Price wars in Covid 19 era | Sunday Observer

Price wars in Covid 19 era

6 September, 2020

Since business re-commenced operations after Covid-19 outbreak,  we have experienced price wars across a few industries like never before in Sri Lanka; the hotel industry, supermarkets and credit card business are a few glaring examples today.

Business organisations use a wide range of tactics to ward off competitors to increase shattered revenue due to Covid-19. Increasingly, price is the weapon of choice to achieve short term goals. Price wars can create economically devastating and psychologically debilitating situations that take an extraordinary toll on an individual, a business, and industry profitability.

No matter who wins, the combatants all seem to end up worse off than before they joined the battle. Yet, price wars are becoming increasingly common and uncommonly fierce in the Sri Lankan market following global trends.

Most managers will be involved in a price war at some point in their careers regardless of which industry they are in. Professionals too face the same challenge in pricing given the multiple choices their clients have. Every price cut is potentially the first salvo, and some discounts routinely lead to retaliatory price cuts that then escalate into a full-blown price war.

That’s why it’s a good idea to consider other options before starting a price war or responding to an aggressive price move with a retaliatory move. 


Generally, price wars start because somebody somewhere thinks prices in a certain market are too high. Or someone is willing to buy market share at the expense of current margins. Price wars are becoming more common because managers view a price change as an easy, quick, and reversible action.

When businesses don’t trust or know one another very well, the pricing battles can escalate very quickly. And whether they play out in the physical or the virtual world, price wars have a similar set of antecedents.

By understanding their causes and characteristics, managers can make sensible decisions about when and how to fight a price war, when to flee one - and even when to start one. It’s important for managers to understand why a price war is occurring - or may occur.

But it’s also critical to recognise where to look for resources in battle. It’s important to carefully analyse your customers, company, competitors, and other players within and outside the industry that may have an interest in how the price war plays out.
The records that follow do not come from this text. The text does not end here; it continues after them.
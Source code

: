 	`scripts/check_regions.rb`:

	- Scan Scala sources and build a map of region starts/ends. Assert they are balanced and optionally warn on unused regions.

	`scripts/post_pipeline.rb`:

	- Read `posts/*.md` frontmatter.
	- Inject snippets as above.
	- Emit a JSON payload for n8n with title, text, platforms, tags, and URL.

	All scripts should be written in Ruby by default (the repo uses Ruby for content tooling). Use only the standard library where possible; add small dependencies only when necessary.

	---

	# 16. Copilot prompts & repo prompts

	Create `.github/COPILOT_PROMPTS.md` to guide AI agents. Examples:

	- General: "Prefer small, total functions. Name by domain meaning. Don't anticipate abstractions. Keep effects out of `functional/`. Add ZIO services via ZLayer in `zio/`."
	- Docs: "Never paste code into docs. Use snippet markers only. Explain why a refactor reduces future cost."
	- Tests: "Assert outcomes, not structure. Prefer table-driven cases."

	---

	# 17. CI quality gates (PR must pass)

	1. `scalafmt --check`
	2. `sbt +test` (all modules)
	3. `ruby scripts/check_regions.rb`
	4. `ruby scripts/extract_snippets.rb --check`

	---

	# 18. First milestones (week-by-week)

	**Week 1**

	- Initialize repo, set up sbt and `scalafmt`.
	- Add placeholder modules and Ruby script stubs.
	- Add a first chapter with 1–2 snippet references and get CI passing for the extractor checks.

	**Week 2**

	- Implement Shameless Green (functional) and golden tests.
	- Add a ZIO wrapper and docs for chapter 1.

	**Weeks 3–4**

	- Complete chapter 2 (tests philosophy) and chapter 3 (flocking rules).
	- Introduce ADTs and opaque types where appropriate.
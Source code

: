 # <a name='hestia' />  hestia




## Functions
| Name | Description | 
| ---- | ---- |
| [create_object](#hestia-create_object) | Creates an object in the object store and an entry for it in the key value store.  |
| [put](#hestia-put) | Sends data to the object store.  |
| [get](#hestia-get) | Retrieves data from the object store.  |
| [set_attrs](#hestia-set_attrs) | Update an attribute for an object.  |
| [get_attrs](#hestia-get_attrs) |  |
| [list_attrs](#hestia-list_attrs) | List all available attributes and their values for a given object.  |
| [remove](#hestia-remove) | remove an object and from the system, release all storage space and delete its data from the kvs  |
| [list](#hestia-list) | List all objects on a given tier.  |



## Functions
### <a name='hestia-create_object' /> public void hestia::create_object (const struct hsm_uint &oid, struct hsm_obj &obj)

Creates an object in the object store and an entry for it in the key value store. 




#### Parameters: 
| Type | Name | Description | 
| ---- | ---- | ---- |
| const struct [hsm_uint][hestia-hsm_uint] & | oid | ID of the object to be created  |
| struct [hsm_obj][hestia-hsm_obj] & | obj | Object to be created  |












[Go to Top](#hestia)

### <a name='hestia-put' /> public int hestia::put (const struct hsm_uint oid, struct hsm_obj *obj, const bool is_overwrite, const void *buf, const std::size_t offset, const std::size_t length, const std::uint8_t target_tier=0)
Good diagnoses involve analysing four key areas. They are ‘customer issues’ such as price sensitivity and customer segments that may emerge if prices change; ‘company issues’ such as a business’ cost structures, abilities, and strategic positioning; ‘competitor issues’, such as a rival’s cost structures, abilities, and strategic positioning; and ‘contributor issues’, or the other players in the industry whose self-interest or profiles may affect the outcome of a price war.

An analysis of competitors - their cost structures, abilities, and strategic positioning - is equally valuable. Industrywide price reductions may be appropriate under certain circumstances. 
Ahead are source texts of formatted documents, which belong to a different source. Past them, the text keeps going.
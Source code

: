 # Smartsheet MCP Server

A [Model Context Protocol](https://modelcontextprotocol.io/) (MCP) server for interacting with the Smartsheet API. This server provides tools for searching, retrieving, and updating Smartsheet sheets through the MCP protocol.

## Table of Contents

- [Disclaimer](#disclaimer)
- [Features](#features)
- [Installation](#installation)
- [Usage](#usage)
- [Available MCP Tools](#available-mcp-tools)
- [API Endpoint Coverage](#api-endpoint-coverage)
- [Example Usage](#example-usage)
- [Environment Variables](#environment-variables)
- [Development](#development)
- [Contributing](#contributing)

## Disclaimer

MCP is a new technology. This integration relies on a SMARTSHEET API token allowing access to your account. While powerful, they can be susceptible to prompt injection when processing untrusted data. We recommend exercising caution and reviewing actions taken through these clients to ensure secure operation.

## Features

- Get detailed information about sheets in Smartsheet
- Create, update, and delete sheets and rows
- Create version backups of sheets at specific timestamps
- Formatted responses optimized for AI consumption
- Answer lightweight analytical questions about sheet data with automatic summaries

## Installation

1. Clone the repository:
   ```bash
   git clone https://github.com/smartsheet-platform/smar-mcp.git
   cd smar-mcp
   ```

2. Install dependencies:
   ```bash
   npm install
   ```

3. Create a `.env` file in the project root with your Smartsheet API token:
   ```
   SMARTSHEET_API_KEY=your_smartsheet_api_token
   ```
Pressure for short term results

But many unprofitable price wars take place because a company sees an opportunity to increase market share or profits through lower prices, while ignoring the fact that competitors will respond.

Market research may reveal that increases in sales following a price cut justify the action, but this same research often simply ignores competitors’ price responses. 

Businesses need to pay attention at the strategic level to the twin questions of who will respond and how. Smart managers project how competitors will set prices by carefully tracking historical patterns, understanding which events have triggered price changes in the past, and by tracking the timing and magnitude of price responses.

They monitor public statements made by senior executives and published in company reports. And they keep their eyes peeled for activity in markets: competitors who acquire a new technology, staff, information system, or distribution channel, or which form a new brand alliance, will probably make some kind of a price move that will affect other players in the industry. This sophisticated environmental scanning identifies possible adversaries and their likely implications. 

In free markets, competition is the norm, not the exception, and that competition will limit your latitude for pricing.  When competitors lower prices or new competition enters at a lower price, many a novice manager’s gut reaction is to lower prices — but the cost of price concessions may be higher than the cost of customer losses.

Experience will temper these beginner instincts over time, but there must be easier and less costly ways to identify the proper reaction to competitive price moves than the school of hard knocks. Examine the relative price attractiveness to customers, not the absolute attractiveness, because customers make tradeoffs between offers.

Examine the whole offer, not just the price, because, in aggregate, customers will choose offers that deliver them more value after comparing benefits and price. Companies can avoid a debilitating price war altogether by using a set of alternative tactics. Pricing is the easiest strategy and tactic but hardest on the company’s bottom-line.